The principle that perception of attractiveness is instinctive, based on a common perception of an ideal provokes the question as what this common denominator might be?
Averageness as the ideal
In the mid to late nineteenth century, Francis Galton was amongst those influenced by physiognomists, such as J. C. Lavater (l780) who believed that character and personality could be determined by examination of an individual's facial morphology. Galton's subsequent attempts at providing the ultimate villainous countenance (Galton, l879), using early photographs of convicted prisoners, overlaid one in front of the other, produced composite portraits which quite contrary to his expectations, were
...much better looking than those of the components ...All composites are better looking than their components, because the average portrait of many persons is free from the irregularities that variously blemish the looks of each of them.
This discovery was investigated and subsequently supported by others such as Treu (19l4) and much later by the anthropologist Symons (1979). Symons went so far as to define beauty as ...Averageness, the average values of the features of faces in a human population. More recently, digital imaging techniques have allowed the production of composite portraits to become very sophisticated. Langlois and Roggman (1990) showed that (with a few exceptions) composite portraits gained higher attractiveness ratings than their individual components and that the more components were incorporated into a composite, the higher the rating. Accordingly, composites produced from 32 individuals scored higher attractiveness ratings than those produced from eight. Additionally, inter-examiner agreement levels were high. Strzalko and Kaszycka (199l) using facial measurement, rather than composites, found that men rated women with average features particularly highly. However, Grammer and Thornhill (1994) found that whilst female composite faces were more attractive than individual female faces, this did not apply in quite the same way to male faces as rated by females. Symmetry that, of course, is associated with composites, rated highly as an attractiveness feature. From the literature, there appears to be a general view that the mean is an important component of attractiveness, in that the outcome of a proposed orthognathic/orthodontic treatment, for example, would hopefully be that the patient's facial morphology would subsequently conform more closely to the mean of the relevant population, than hitherto. However, as might be expected in a subject of this type, inevitably there are other factors that also need to be taken into account.

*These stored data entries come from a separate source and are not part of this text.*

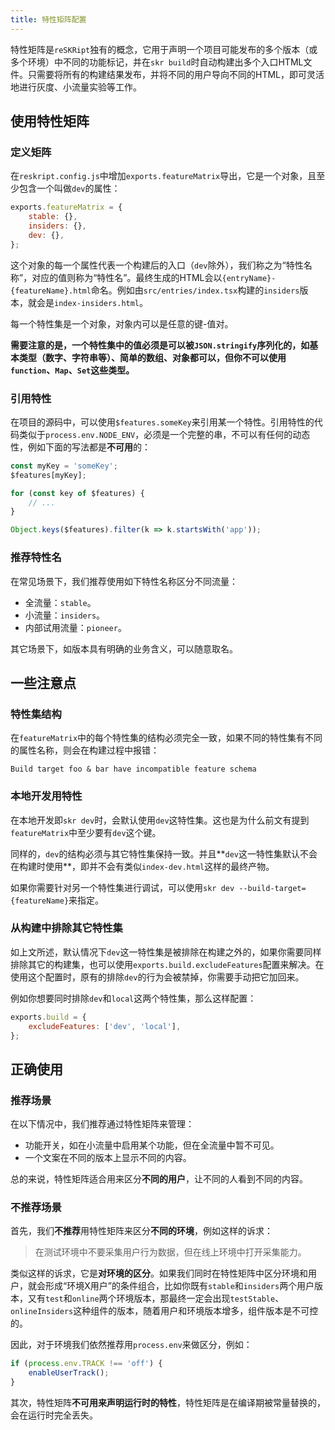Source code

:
 ```yaml
---
title: 特性矩阵配置
---
```


特性矩阵是`reSKRipt`独有的概念，它用于声明一个项目可能发布的多个版本（或多个环境）中不同的功能标记，并在`skr build`时自动构建出多个入口HTML文件。只需要将所有的构建结果发布，并将不同的用户导向不同的HTML，即可灵活地进行灰度、小流量实验等工作。

## 使用特性矩阵

### 定义矩阵

在`reskript.config.js`中增加`exports.featureMatrix`导出，它是一个对象，且至少包含一个叫做`dev`的属性：

```js
exports.featureMatrix = {
    stable: {},
    insiders: {},
    dev: {},
};
```

这个对象的每一个属性代表一个构建后的入口（`dev`除外），我们称之为“特性名称”，对应的值则称为“特性名”。最终生成的HTML会以`{entryName}-{featureName}.html`命名。例如由`src/entries/index.tsx`构建的`insiders`版本，就会是`index-insiders.html`。

每一个特性集是一个对象，对象内可以是任意的键-值对。

**需要注意的是，一个特性集中的值必须是可以被`JSON.stringify`序列化的，如基本类型（数字、字符串等）、简单的数组、对象都可以，但你不可以使用`function`、`Map`、`Set`这些类型。**

### 引用特性

在项目的源码中，可以使用`$features.someKey`来引用某一个特性。引用特性的代码类似于`process.env.NODE_ENV`，必须是一个完整的串，不可以有任何的动态性，例如下面的写法都是**不可用**的：

```js
const myKey = 'someKey';
$features[myKey];

for (const key of $features) {
    // ...
}

Object.keys($features).filter(k => k.startsWith('app'));
```

### 推荐特性名

在常见场景下，我们推荐使用如下特性名称区分不同流量：

- 全流量：`stable`。
- 小流量：`insiders`。
- 内部试用流量：`pioneer`。

其它场景下，如版本具有明确的业务含义，可以随意取名。

## 一些注意点

### 特性集结构

在`featureMatrix`中的每个特性集的结构必须完全一致，如果不同的特性集有不同的属性名称，则会在构建过程中报错：

```
Build target foo & bar have incompatible feature schema
```

### 本地开发用特性

在本地开发即`skr dev`时，会默认使用`dev`这特性集。这也是为什么前文有提到`featureMatrix`中至少要有`dev`这个键。

同样的，`dev`的结构必须与其它特性集保持一致。并且**`dev`这一特性集默认不会在构建时使用**，即并不会有类似`index-dev.html`这样的最终产物。

如果你需要针对另一个特性集进行调试，可以使用`skr dev --build-target={featureName}`来指定。

### 从构建中排除其它特性集

如上文所述，默认情况下`dev`这一特性集是被排除在构建之外的，如果你需要同样排除其它的构建集，也可以使用`exports.build.excludeFeatures`配置来解决。在使用这个配置时，原有的排除`dev`的行为会被禁掉，你需要手动把它加回来。

例如你想要同时排除`dev`和`local`这两个特性集，那么这样配置：

```js
exports.build = {
    excludeFeatures: ['dev', 'local'],
};
```

## 正确使用

### 推荐场景

在以下情况中，我们推荐通过特性矩阵来管理：

- 功能开关，如在小流量中启用某个功能，但在全流量中暂不可见。
- 一个文案在不同的版本上显示不同的内容。

总的来说，特性矩阵适合用来区分**不同的用户**，让不同的人看到不同的内容。

### 不推荐场景

首先，我们**不推荐**用特性矩阵来区分**不同的环境**，例如这样的诉求：

> 在测试环境中不要采集用户行为数据，但在线上环境中打开采集能力。

类似这样的诉求，它是**对环境的区分**。如果我们同时在特性矩阵中区分环境和用户，就会形成“环境X用户”的条件组合，比如你既有`stable`和`insiders`两个用户版本，又有`test`和`online`两个环境版本，那最终一定会出现`testStable`、`onlineInsiders`这种组件的版本，随着用户和环境版本增多，组件版本是不可控的。

因此，对于环境我们依然推荐用`process.env`来做区分，例如：

```js
if (process.env.TRACK !== 'off') {
    enableUserTrack();
}
```

其次，特性矩阵**不可用来声明运行时的特性**，特性矩阵是在编译期被常量替换的，会在运行时完全丢失。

Multiple-motive hypothesis of attractiveness
An established approach to determine what facial proportions make a face attractive or otherwise, has been to measure a variety of facial components in those faces selected by raters as particularly attractive and then to determine whether those particular faces shared common characteristics. Keating (1985) constructed Identi-kit composite portraits of male and female faces, in the process altering the relative size of each particular component such as eye size, lip thickness, etc. Female raters selected mens faces that had dominant, mature features such as relatively large jaws, small eyes, and thin lips, whilst the opposite features were selected by males assessing females, in the process preferring mainly non-dominant features. Similarly, Cunningham's (1986) experiments on the relationship between specific female features and male response indicated that men were especially attracted to faces demonstrating those features that Keating had demonstrated as non-dominant (see Figure 2
) or neo-natal in type, having large foreheads, large, wide set eyes, small nose and chin, and full lips. It was suggested that these characteristics tended to stimulate a nurturing or caring instinct in the male observer as these features are particularly characteristic of infants (Enlow, 1990
). However, the most attractive female faces of all, had additionally some maturity features such as prominent cheekbones. In Cunningham's words, ...the contribution of mature with neonate features may signal that the female is at an optimal age for mating ....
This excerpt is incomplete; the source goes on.